I pressed my ear to the door, my heart hammering so hard I was sure they could hear it through the walls.

"...only a matter of time now," Sebastian was saying, his tone casual, almost bored. "The merger failed, which means her father's company is more vulnerable than ever. Once I have control of Blackwood Industries, I won't need her anymore."

Bianca's laughter tinkled like wind chimes. "And what about the prenup? Doesn't she get half of everything?"

"Only if the marriage lasts five years," Sebastian replied, and I could hear the smile in his voice. "We're at three. I just need to find the right grounds for divorce. Something that voids the agreement entirely."

They'd stopped walking. They were right outside the bathroom door now, their voices clearer than I wanted them to be.

"What about children?" Bianca asked, and my blood turned to ice. "The prenup mentioned something about heirs."

Sebastian's laugh was harsh, cutting. "Elena? Pregnant? The doctors were very clear about that impossibility. Besides, even if by some miracle she managed to conceive, well..." His voice dropped to a whisper that somehow carried more menace than a shout. "Accidents happen. Especially to women under stress."

The pregnancy test slipped from my numb fingers, clattering against the tile floor. The sound seemed deafening in the small space, and I held my breath, praying they hadn't heard.

"But don't worry, darling," Sebastian continued, his voice moving away as they headed downstairs. "Once I'm free of that barren waste of space, you'll give me the heir I need. The Thorne name will continue through our children, not hers."

Their voices faded as they descended to the main floor, but Sebastian's words echoed in my mind with crystalline clarity. If he knew about the baby—my baby—he would find a way to take it from me. He would divorce me, claim the child, and give it to Bianca to raise as her own.

The woman wearing my mother's robe would become the mother of my child.

I retrieved the pregnancy test with shaking hands, staring at those two pink lines that had transformed from miracle to curse in the span of minutes. This baby—this impossible, precious life growing inside me—was my secret now. My only leverage. My only hope.

But it was also my greatest vulnerability.

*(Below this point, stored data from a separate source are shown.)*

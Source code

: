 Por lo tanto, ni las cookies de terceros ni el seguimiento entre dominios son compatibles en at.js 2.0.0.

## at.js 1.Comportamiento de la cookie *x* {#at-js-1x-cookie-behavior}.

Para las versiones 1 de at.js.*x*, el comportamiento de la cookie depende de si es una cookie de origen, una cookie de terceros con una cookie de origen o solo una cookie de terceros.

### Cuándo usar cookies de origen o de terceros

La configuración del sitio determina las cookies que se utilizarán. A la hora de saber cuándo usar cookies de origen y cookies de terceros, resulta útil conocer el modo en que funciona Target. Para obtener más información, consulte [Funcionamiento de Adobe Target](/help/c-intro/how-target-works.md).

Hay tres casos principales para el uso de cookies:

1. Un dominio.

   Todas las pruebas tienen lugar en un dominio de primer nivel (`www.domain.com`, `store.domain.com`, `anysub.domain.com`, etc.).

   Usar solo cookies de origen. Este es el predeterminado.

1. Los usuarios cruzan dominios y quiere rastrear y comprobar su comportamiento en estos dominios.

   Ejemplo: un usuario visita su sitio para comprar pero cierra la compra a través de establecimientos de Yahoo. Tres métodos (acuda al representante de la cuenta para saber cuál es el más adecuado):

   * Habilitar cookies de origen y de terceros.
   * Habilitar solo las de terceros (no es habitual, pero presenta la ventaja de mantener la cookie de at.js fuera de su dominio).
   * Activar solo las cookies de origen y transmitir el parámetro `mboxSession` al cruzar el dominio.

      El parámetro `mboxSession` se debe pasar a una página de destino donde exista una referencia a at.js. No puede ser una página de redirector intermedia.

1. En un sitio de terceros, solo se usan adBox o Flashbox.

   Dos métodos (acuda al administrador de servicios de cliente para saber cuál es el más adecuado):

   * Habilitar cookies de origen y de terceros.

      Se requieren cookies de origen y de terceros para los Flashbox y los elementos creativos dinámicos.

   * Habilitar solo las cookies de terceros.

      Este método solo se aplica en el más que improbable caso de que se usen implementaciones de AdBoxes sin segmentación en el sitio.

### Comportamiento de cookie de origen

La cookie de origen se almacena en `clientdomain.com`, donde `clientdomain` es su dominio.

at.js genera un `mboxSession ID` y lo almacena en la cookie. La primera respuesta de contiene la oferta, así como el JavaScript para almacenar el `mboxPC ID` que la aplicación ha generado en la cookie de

I had to disappear. Tonight. Before Sebastian discovered the truth. Before he could destroy the last good thing in my life the way he'd destroyed everything else.

I pressed the test against my chest, feeling the plastic dig into my palm. This child would never know Sebastian's cruelty. Would never be used as a pawn in his games. Would never be raised by the woman who had helped destroy our family.

I would make sure of that.

Even if it meant losing everything else.